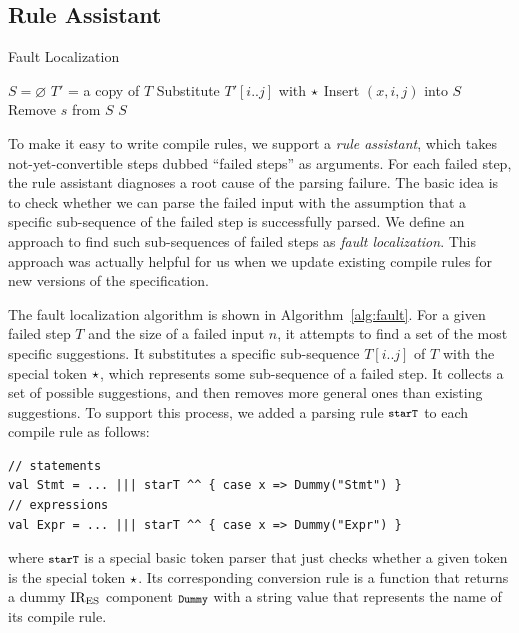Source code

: \subsection{Rule Assistant}
\begin{algorithm}[t]
  \caption{Fault Localization}\label{alg:fault}
  \begin{algorithmic}[1]
    \State $S = \varnothing$
    \State $T'$ = a copy of $T$
    \State Substitute $T'[i..j]$ with $\star$
    \State Insert $(x, i, j)$ into $S$
    \EndIf
    \EndFor
    \EndFor
    \State Remove $s$ from $S$
    \EndIf
    \EndWhile
    \State \Return $S$
    \EndFunction
  \end{algorithmic}
\end{algorithm}

To make it easy to write compile rules, we support a \textit{rule assistant},
which takes not-yet-convertible steps dubbed ``failed steps'' as arguments.
For each failed step, the rule assistant diagnoses a root cause of the
parsing failure.  The basic idea is to check whether we can parse the
failed input with the assumption that a specific sub-sequence of the
failed step is successfully parsed.  We define an approach to find
such sub-sequences of failed steps as \textit{fault localization}.
This approach was actually helpful for us when we update existing
compile rules for new versions of the specification.

The fault localization algorithm is shown in Algorithm~\ref{alg:fault}.
For a given failed step $T$ and the size of a failed input $n$, it
attempts to find a set of the most specific suggestions.  It
substitutes a specific sub-sequence \( T[i..j] \) of \( T \) with the
special token \( \star \), which represents some sub-sequence of a
failed step.  It collects a set of possible suggestions, and then
removes more general ones than existing suggestions.  To support this
process, we added a parsing rule  \( \texttt{\footnotesize starT} \) to each compile
rule as follows:
\begin{lstlisting}[style=myScalastyle]
// statements
val Stmt = ... ||| starT ^^ { case x => Dummy("Stmt") }
// expressions
val Expr = ... ||| starT ^^ { case x => Dummy("Expr") }
\end{lstlisting}
where \( \texttt{\footnotesize starT} \) is a special basic token parser that just
checks whether a given token is the special token \( \star \). 
Its corresponding conversion rule is a function that returns a dummy
\( \text{IR}_\text{ES} \) component \( \texttt{\footnotesize Dummy} \) with a string value that
represents the name of its compile rule.

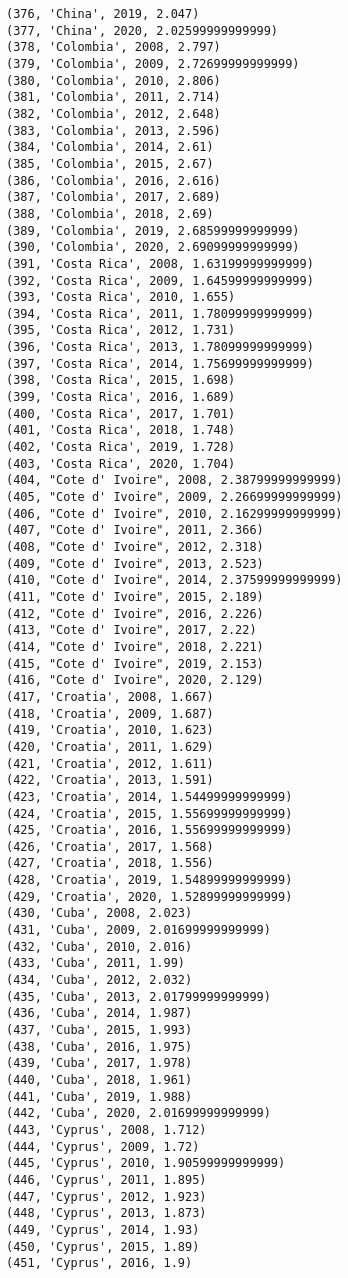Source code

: \documentclass[11pt]{article}
\begin{document}
\begin{Verbatim}[commandchars=\\\{\}]
(376, 'China', 2019, 2.047)
(377, 'China', 2020, 2.02599999999999)
(378, 'Colombia', 2008, 2.797)
(379, 'Colombia', 2009, 2.72699999999999)
(380, 'Colombia', 2010, 2.806)
(381, 'Colombia', 2011, 2.714)
(382, 'Colombia', 2012, 2.648)
(383, 'Colombia', 2013, 2.596)
(384, 'Colombia', 2014, 2.61)
(385, 'Colombia', 2015, 2.67)
(386, 'Colombia', 2016, 2.616)
(387, 'Colombia', 2017, 2.689)
(388, 'Colombia', 2018, 2.69)
(389, 'Colombia', 2019, 2.68599999999999)
(390, 'Colombia', 2020, 2.69099999999999)
(391, 'Costa Rica', 2008, 1.63199999999999)
(392, 'Costa Rica', 2009, 1.64599999999999)
(393, 'Costa Rica', 2010, 1.655)
(394, 'Costa Rica', 2011, 1.78099999999999)
(395, 'Costa Rica', 2012, 1.731)
(396, 'Costa Rica', 2013, 1.78099999999999)
(397, 'Costa Rica', 2014, 1.75699999999999)
(398, 'Costa Rica', 2015, 1.698)
(399, 'Costa Rica', 2016, 1.689)
(400, 'Costa Rica', 2017, 1.701)
(401, 'Costa Rica', 2018, 1.748)
(402, 'Costa Rica', 2019, 1.728)
(403, 'Costa Rica', 2020, 1.704)
(404, "Cote d' Ivoire", 2008, 2.38799999999999)
(405, "Cote d' Ivoire", 2009, 2.26699999999999)
(406, "Cote d' Ivoire", 2010, 2.16299999999999)
(407, "Cote d' Ivoire", 2011, 2.366)
(408, "Cote d' Ivoire", 2012, 2.318)
(409, "Cote d' Ivoire", 2013, 2.523)
(410, "Cote d' Ivoire", 2014, 2.37599999999999)
(411, "Cote d' Ivoire", 2015, 2.189)
(412, "Cote d' Ivoire", 2016, 2.226)
(413, "Cote d' Ivoire", 2017, 2.22)
(414, "Cote d' Ivoire", 2018, 2.221)
(415, "Cote d' Ivoire", 2019, 2.153)
(416, "Cote d' Ivoire", 2020, 2.129)
(417, 'Croatia', 2008, 1.667)
(418, 'Croatia', 2009, 1.687)
(419, 'Croatia', 2010, 1.623)
(420, 'Croatia', 2011, 1.629)
(421, 'Croatia', 2012, 1.611)
(422, 'Croatia', 2013, 1.591)
(423, 'Croatia', 2014, 1.54499999999999)
(424, 'Croatia', 2015, 1.55699999999999)
(425, 'Croatia', 2016, 1.55699999999999)
(426, 'Croatia', 2017, 1.568)
(427, 'Croatia', 2018, 1.556)
(428, 'Croatia', 2019, 1.54899999999999)
(429, 'Croatia', 2020, 1.52899999999999)
(430, 'Cuba', 2008, 2.023)
(431, 'Cuba', 2009, 2.01699999999999)
(432, 'Cuba', 2010, 2.016)
(433, 'Cuba', 2011, 1.99)
(434, 'Cuba', 2012, 2.032)
(435, 'Cuba', 2013, 2.01799999999999)
(436, 'Cuba', 2014, 1.987)
(437, 'Cuba', 2015, 1.993)
(438, 'Cuba', 2016, 1.975)
(439, 'Cuba', 2017, 1.978)
(440, 'Cuba', 2018, 1.961)
(441, 'Cuba', 2019, 1.988)
(442, 'Cuba', 2020, 2.01699999999999)
(443, 'Cyprus', 2008, 1.712)
(444, 'Cyprus', 2009, 1.72)
(445, 'Cyprus', 2010, 1.90599999999999)
(446, 'Cyprus', 2011, 1.895)
(447, 'Cyprus', 2012, 1.923)
(448, 'Cyprus', 2013, 1.873)
(449, 'Cyprus', 2014, 1.93)
(450, 'Cyprus', 2015, 1.89)
(451, 'Cyprus', 2016, 1.9)

\end{Verbatim}
\end{document}
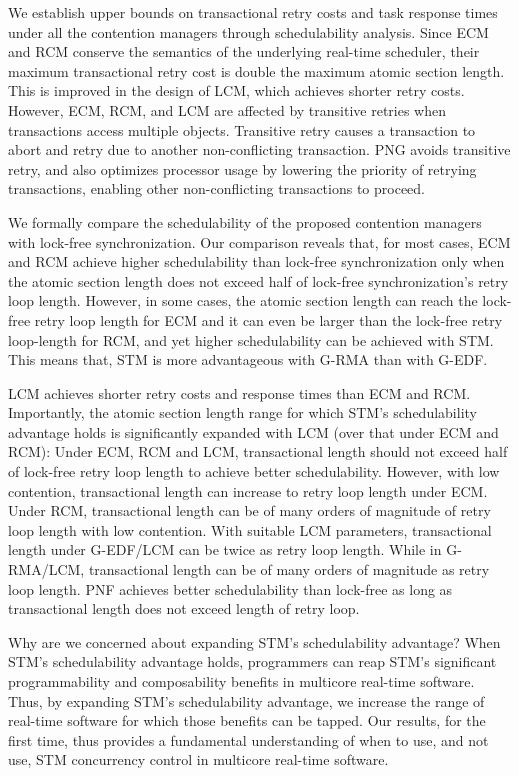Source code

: \documentclass[12pt,english]{report}
\begin{document}
We establish upper bounds on transactional retry costs and task response times under all the contention managers through schedulability analysis.   Since ECM and RCM conserve the semantics of the underlying real-time scheduler, their maximum transactional retry cost is double the maximum atomic section length. This is improved in the design of LCM, which achieves  shorter retry costs.  However, ECM, RCM, and LCM are affected by transitive retries when transactions access multiple objects. 
Transitive retry causes a transaction to abort and retry due to another non-conflicting transaction. PNG avoids transitive retry, and also optimizes processor usage by lowering the priority of retrying transactions, enabling other non-conflicting transactions to proceed. 

We formally compare the schedulability of the proposed contention managers with lock-free synchronization. 
Our comparison reveals that, for most cases, ECM and RCM achieve higher schedulability than lock-free synchronization only when the atomic section length does not exceed half of lock-free synchronization's retry loop length. However, in some cases, the atomic section length can reach the lock-free retry loop length for ECM and it can even be larger than the lock-free retry loop-length for RCM, and yet higher schedulability can be achieved with STM. This means that, STM is more advantageous with G-RMA than with G-EDF. 

LCM achieves shorter retry costs and response times than ECM and RCM. Importantly, the atomic section length range for which STM's schedulability advantage holds is significantly expanded with LCM (over that under ECM and RCM): Under ECM, RCM and LCM, transactional length should not exceed half of lock-free retry loop length to achieve better schedulability. However, with low contention, transactional length can increase to retry loop length under ECM. Under RCM, transactional length can be of many orders of magnitude of retry loop length with low contention. With suitable LCM parameters, transactional length under G-EDF/LCM can be twice as retry loop length. While in G-RMA/LCM, transactional length can be of many orders of magnitude as retry loop length. PNF achieves better schedulability than lock-free as long as transactional length does not exceed length of retry loop.

Why are we concerned about expanding STM's schedulability advantage? When STM's schedulability advantage holds, programmers can reap STM's significant programmability and composability benefits in multicore real-time software. Thus, by expanding STM's schedulability advantage, we increase the range of real-time software for which those benefits can be tapped. Our results, for the first time, thus provides a fundamental understanding of when to use, and not use, STM concurrency control in multicore real-time software.
\end{document}

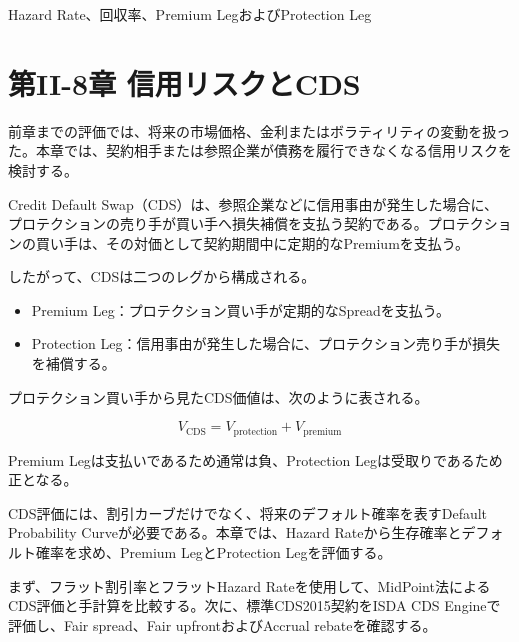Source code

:\documentclass[
  letterpaper,
  DIV=11,
  numbers=noendperiod]{scrreprt}
\newenvironment{Shaded}{\begin{snugshade}}{\end{snugshade}}
\newcommand{\AttributeTok}[1]{\textcolor[rgb]{0.40,0.45,0.13}{#1}}
\newcommand{\ConstantTok}[1]{\textcolor[rgb]{0.56,0.35,0.01}{#1}}
\newcommand{\FunctionTok}[1]{\textcolor[rgb]{0.28,0.35,0.67}{#1}}
\newcommand{\NormalTok}[1]{\textcolor[rgb]{0.00,0.23,0.31}{#1}}
\newcommand{\SpecialCharTok}[1]{\textcolor[rgb]{0.37,0.37,0.37}{#1}}
\newcommand{\StringTok}[1]{\textcolor[rgb]{0.13,0.47,0.30}{#1}}
\providecommand{\tightlist}{%
  \setlength{\itemsep}{0pt}\setlength{\parskip}{0pt}}
\begin{document}
Hazard Rate、回収率、Premium LegおよびProtection Leg

\hfill\break

\chapter{第II-8章
信用リスクとCDS}\label{ux7b2cii-8ux7ae0-ux4fe1ux7528ux30eaux30b9ux30afux3068cds-1}

前章までの評価では、将来の市場価格、金利またはボラティリティの変動を扱った。本章では、契約相手または参照企業が債務を履行できなくなる信用リスクを検討する。

Credit Default
Swap（CDS）は、参照企業などに信用事由が発生した場合に、プロテクションの売り手が買い手へ損失補償を支払う契約である。プロテクションの買い手は、その対価として契約期間中に定期的なPremiumを支払う。

したがって、CDSは二つのレグから構成される。

\begin{itemize}
\tightlist
\item
  Premium Leg：プロテクション買い手が定期的なSpreadを支払う。
\item
  Protection
  Leg：信用事由が発生した場合に、プロテクション売り手が損失を補償する。
\end{itemize}

プロテクション買い手から見たCDS価値は、次のように表される。

\[
V_{\mathrm{CDS}}
=
V_{\mathrm{protection}}
+
V_{\mathrm{premium}}
\]

Premium Legは支払いであるため通常は負、Protection
Legは受取りであるため正となる。

CDS評価には、割引カーブだけでなく、将来のデフォルト確率を表すDefault
Probability Curveが必要である。本章では、Hazard
Rateから生存確率とデフォルト確率を求め、Premium LegとProtection
Legを評価する。

まず、フラット割引率とフラットHazard
Rateを使用して、MidPoint法によるCDS評価と手計算を比較する。次に、標準CDS2015契約をISDA
CDS Engineで評価し、Fair spread、Fair upfrontおよびAccrual
rebateを確認する。

\begin{Shaded}
\end{Shaded}
\end{document}
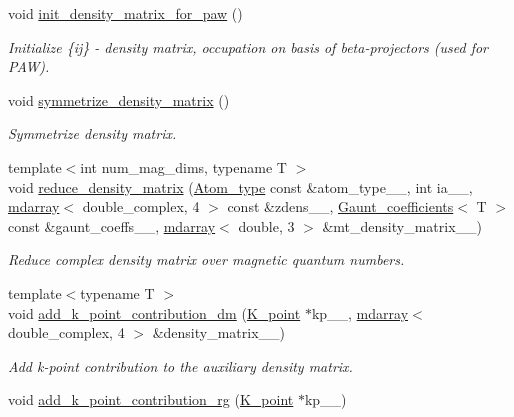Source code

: \begin{DoxyCompactItemize}
\item 
void \hyperlink{classsirius_1_1_density_af399d9d8dce9410e3a3fd2881f53a7fe}{init\+\_\+density\+\_\+matrix\+\_\+for\+\_\+paw} ()
\begin{DoxyCompactList}\small\item\em Initialize \{ij\} -\/ density matrix, occupation on basis of beta-\/projectors (used for P\+A\+W). \end{DoxyCompactList}\item 
void \hyperlink{classsirius_1_1_density_a5aa2c64b50733841e1508208a242ee87}{symmetrize\+\_\+density\+\_\+matrix} ()
\begin{DoxyCompactList}\small\item\em Symmetrize density matrix. \end{DoxyCompactList}\item 
{\footnotesize template$<$int num\+\_\+mag\+\_\+dims, typename T $>$ }\\void \hyperlink{classsirius_1_1_density_afb79baac042b44ac8513cad372eb8dc5}{reduce\+\_\+density\+\_\+matrix} (\hyperlink{classsirius_1_1_atom__type}{Atom\+\_\+type} const \&atom\+\_\+type\+\_\+\+\_\+, int ia\+\_\+\+\_\+, \hyperlink{classsddk_1_1mdarray}{mdarray}$<$ double\+\_\+complex, 4 $>$ const \&zdens\+\_\+\+\_\+, \hyperlink{classsirius_1_1_gaunt__coefficients}{Gaunt\+\_\+coefficients}$<$ T $>$ const \&gaunt\+\_\+coeffs\+\_\+\+\_\+, \hyperlink{classsddk_1_1mdarray}{mdarray}$<$ double, 3 $>$ \&mt\+\_\+density\+\_\+matrix\+\_\+\+\_\+)
\begin{DoxyCompactList}\small\item\em Reduce complex density matrix over magnetic quantum numbers. \end{DoxyCompactList}\item 
{\footnotesize template$<$typename T $>$ }\\void \hyperlink{classsirius_1_1_density_a196bae7e30dffa1e83db9976ef8e0109}{add\+\_\+k\+\_\+point\+\_\+contribution\+\_\+dm} (\hyperlink{classsirius_1_1_k__point}{K\+\_\+point} $\ast$kp\+\_\+\+\_\+, \hyperlink{classsddk_1_1mdarray}{mdarray}$<$ double\+\_\+complex, 4 $>$ \&density\+\_\+matrix\+\_\+\+\_\+)
\begin{DoxyCompactList}\small\item\em Add k-\/point contribution to the auxiliary density matrix. \end{DoxyCompactList}\item 
void \hyperlink{classsirius_1_1_density_a7494a6071dc9a5ace4d812abb3eedfdd}{add\+\_\+k\+\_\+point\+\_\+contribution\+\_\+rg} (\hyperlink{classsirius_1_1_k__point}{K\+\_\+point} $\ast$kp\+\_\+\+\_\+)

\end{DoxyCompactItemize}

-- -- --

**What you are asked to do**
From the records above, copy exactly the stretch from the line holding "Probability Curveが必要である。本章では、Hazard" through the line holding "3 $>$ \&mt\+\_\+density\+\_\+matrix\+\_\+\+\_\+)", both ends included, without the pictures.

**Answer to this task**
Probability Curveが必要である。本章では、Hazard
Rateから生存確率とデフォルト確率を求め、Premium LegとProtection
Legを評価する。

まず、フラット割引率とフラットHazard
Rateを使用して、MidPoint法によるCDS評価と手計算を比較する。次に、標準CDS2015契約をISDA
CDS Engineで評価し、Fair spread、Fair upfrontおよびAccrual
rebateを確認する。

\begin{Shaded}
\end{Shaded}
\end{document}
Source code

: \begin{DoxyCompactItemize}
\item 
void \hyperlink{classsirius_1_1_density_af399d9d8dce9410e3a3fd2881f53a7fe}{init\+\_\+density\+\_\+matrix\+\_\+for\+\_\+paw} ()
\begin{DoxyCompactList}\small\item\em Initialize \{ij\} -\/ density matrix, occupation on basis of beta-\/projectors (used for P\+A\+W). \end{DoxyCompactList}\item 
void \hyperlink{classsirius_1_1_density_a5aa2c64b50733841e1508208a242ee87}{symmetrize\+\_\+density\+\_\+matrix} ()
\begin{DoxyCompactList}\small\item\em Symmetrize density matrix. \end{DoxyCompactList}\item 
{\footnotesize template$<$int num\+\_\+mag\+\_\+dims, typename T $>$ }\\void \hyperlink{classsirius_1_1_density_afb79baac042b44ac8513cad372eb8dc5}{reduce\+\_\+density\+\_\+matrix} (\hyperlink{classsirius_1_1_atom__type}{Atom\+\_\+type} const \&atom\+\_\+type\+\_\+\+\_\+, int ia\+\_\+\+\_\+, \hyperlink{classsddk_1_1mdarray}{mdarray}$<$ double\+\_\+complex, 4 $>$ const \&zdens\+\_\+\+\_\+, \hyperlink{classsirius_1_1_gaunt__coefficients}{Gaunt\+\_\+coefficients}$<$ T $>$ const \&gaunt\+\_\+coeffs\+\_\+\+\_\+, \hyperlink{classsddk_1_1mdarray}{mdarray}$<$ double, 3 $>$ \&mt\+\_\+density\+\_\+matrix\+\_\+\+\_\+)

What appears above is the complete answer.